According to CNBC, Ives said the Anthropic figure is "just the tip of the sphere," and directed investors to look further down the AI supply chain. He pointed specifically to data layer companies including Snowflake, Datadog, and InnoData as the next wave of beneficiaries. "Our view is the second, third, fourth derivative, just like we saw this week with Snowflake and Dell, is showing where the spending is," he said.
Ives also told CNBC that "for the first time in 30 years, the U.S. is ahead of China" on technology, framing the current moment as a structural shift rather than a temporary rally. His broader forecast calls for the Nasdaq to top 30,000 points by 2027, a prediction he has repeated across multiple CNBC appearances. He described the current stretch of market activity as a "historic" period for Wall Street.

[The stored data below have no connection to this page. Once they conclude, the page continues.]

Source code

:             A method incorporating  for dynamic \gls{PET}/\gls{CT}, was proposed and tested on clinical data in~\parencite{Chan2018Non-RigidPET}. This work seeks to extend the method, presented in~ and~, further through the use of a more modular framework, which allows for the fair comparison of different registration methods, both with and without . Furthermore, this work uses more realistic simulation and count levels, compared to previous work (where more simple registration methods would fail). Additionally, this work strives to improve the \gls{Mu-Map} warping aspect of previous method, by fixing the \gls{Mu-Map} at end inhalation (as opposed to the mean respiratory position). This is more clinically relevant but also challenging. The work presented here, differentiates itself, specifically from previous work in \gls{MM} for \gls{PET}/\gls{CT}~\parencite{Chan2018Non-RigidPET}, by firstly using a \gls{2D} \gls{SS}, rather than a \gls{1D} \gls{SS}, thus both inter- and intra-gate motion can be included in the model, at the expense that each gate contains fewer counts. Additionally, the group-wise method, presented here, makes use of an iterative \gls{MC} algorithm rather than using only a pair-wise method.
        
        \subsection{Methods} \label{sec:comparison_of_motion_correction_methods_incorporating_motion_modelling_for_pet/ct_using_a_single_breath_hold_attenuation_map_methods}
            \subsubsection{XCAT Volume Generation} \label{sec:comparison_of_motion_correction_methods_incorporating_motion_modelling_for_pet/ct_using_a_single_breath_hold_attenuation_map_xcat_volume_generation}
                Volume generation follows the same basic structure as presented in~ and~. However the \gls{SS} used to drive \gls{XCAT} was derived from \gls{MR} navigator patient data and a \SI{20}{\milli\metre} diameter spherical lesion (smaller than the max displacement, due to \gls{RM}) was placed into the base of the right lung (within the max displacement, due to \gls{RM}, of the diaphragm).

Much of that history is being written by a cluster of mega-IPOs expected to land in 2026. SpaceX confirmed in a regulatory filing on Thursday that it expects to go public on June 12, with a target valuation of $1.75 trillion on the Nasdaq. That would make it potentially the largest float in history. OpenAI and Anthropic have also announced intentions to go public later this year. Ives described the three companies as "the three pillars of the fourth industrial revolution."
Of Anthropic specifically, he said, "Right now, in terms of Anthropic, it's the best model in the world, and I don't think there's a dispute there." He added that the company's public offering "is going to put more pressure on Open AI, which is foundational to the AI revolution."

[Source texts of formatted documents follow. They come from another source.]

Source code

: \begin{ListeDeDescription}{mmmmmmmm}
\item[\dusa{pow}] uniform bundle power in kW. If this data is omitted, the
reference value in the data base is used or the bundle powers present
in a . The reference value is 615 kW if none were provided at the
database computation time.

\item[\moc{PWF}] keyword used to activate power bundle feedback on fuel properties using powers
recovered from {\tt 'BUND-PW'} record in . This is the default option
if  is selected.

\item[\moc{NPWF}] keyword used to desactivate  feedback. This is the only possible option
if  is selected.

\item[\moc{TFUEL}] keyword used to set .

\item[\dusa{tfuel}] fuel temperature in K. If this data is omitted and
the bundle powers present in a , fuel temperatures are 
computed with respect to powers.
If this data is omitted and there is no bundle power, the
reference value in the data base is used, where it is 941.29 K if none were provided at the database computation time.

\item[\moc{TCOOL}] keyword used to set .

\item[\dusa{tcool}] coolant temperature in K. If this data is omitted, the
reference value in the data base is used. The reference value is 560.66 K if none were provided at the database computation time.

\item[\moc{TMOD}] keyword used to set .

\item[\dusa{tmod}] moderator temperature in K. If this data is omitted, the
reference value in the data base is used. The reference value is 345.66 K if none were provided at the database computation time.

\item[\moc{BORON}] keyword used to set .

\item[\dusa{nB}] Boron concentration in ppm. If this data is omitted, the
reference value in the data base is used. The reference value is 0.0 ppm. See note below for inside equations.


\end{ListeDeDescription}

Not everyone shares his optimism. John Blank, chief equity strategist at Zacks, told CNBC's Squawk Box Europe on Thursday that he reads the IPO rush as a warning signal. "I see it as a market top," Blank said. "Everybody knows the top is pretty close to being around and usually it is advertised by these giant IPOs. Back in 1999, we saw the same kind of thing where people were just rushing to get these IPOs out."

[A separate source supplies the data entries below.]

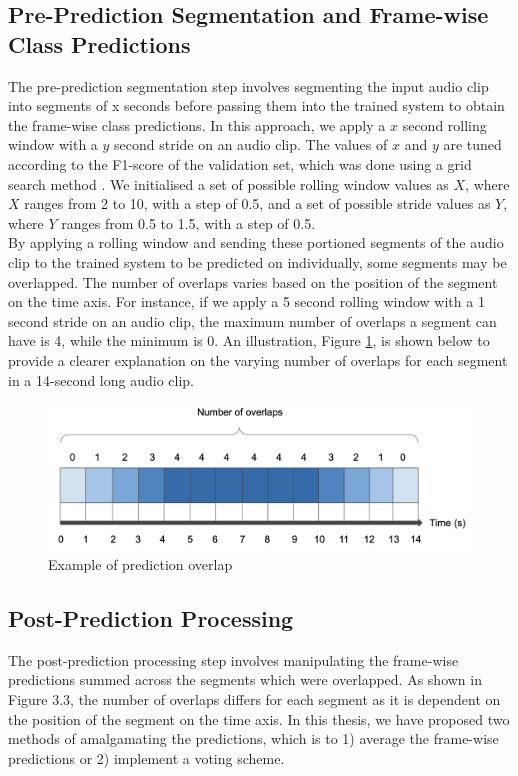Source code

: \subsection{Pre-Prediction Segmentation and Frame-wise Class Predictions}
The pre-prediction segmentation step involves segmenting the input audio clip into segments of x seconds before passing them into the trained system to obtain the frame-wise class predictions. 
In this approach, we apply a \(x\) second rolling window with a \(y\) second stride on an audio clip. The values of \(x\) and \(y\) are tuned according to the F1-score of the validation set, which was done using a grid search method \cite{lavalle2004relationship}. We initialised a set of possible rolling window values as \(X\), where \(X\) ranges from 2 to 10, with a step of 0.5, and a set of possible stride values as \(Y\), where \(Y\) ranges from 0.5 to 1.5, with a step of 0.5.\\ 

By applying a rolling window and sending these portioned segments of the audio clip to the trained system to be predicted on individually, some segments may be overlapped. The number of overlaps varies based on the position of the segment on the time axis. For instance, if we apply a 5 second rolling window with a 1 second stride on an audio clip, the maximum number of overlaps a segment can have is 4, while the minimum is 0. An illustration, Figure \ref{fig:overlap}, is shown below to provide a clearer explanation on the varying number of overlaps for each segment in a 14-second long audio clip.

\begin{figure}[!htb]
    \centering
    \includegraphics[width=\textwidth]{fig/overlap.png}
    \caption{Example of prediction overlap}
    \label{fig:overlap}
\end{figure}

\subsection{Post-Prediction Processing}
The post-prediction processing step involves manipulating the frame-wise predictions summed across the segments which were overlapped. As shown in Figure 3.3, the number of overlaps differs for each segment as it is dependent on the position of the segment on the time axis. In this thesis, we have proposed two methods of amalgamating the predictions, which is to 1) average the frame-wise predictions or 2) implement a voting scheme.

The dot-com comparison is one Ives has addressed directly. He argues the current moment resembles 1997, not 1999, in terms of bubble risk, suggesting the rally still has room to run before any meaningful correction. Other analysts have not been as confident, with several drawing parallel lines between the late-1990s boom and the current frenzy around AI valuations.
One additional detail gives Ives' case some ground to stand on. All three companies, SpaceX, Anthropic, and OpenAI, have yet to generate an annual profit. However, Anthropic is expected to post its first-ever profitable quarter in its upcoming earnings report, which would mark a significant milestone for a company that has grown almost entirely on investor capital. Whether that profit materializes, and whether it satisfies public market investors with higher scrutiny than private backers, remains to be seen as the June 12 SpaceX listing approaches.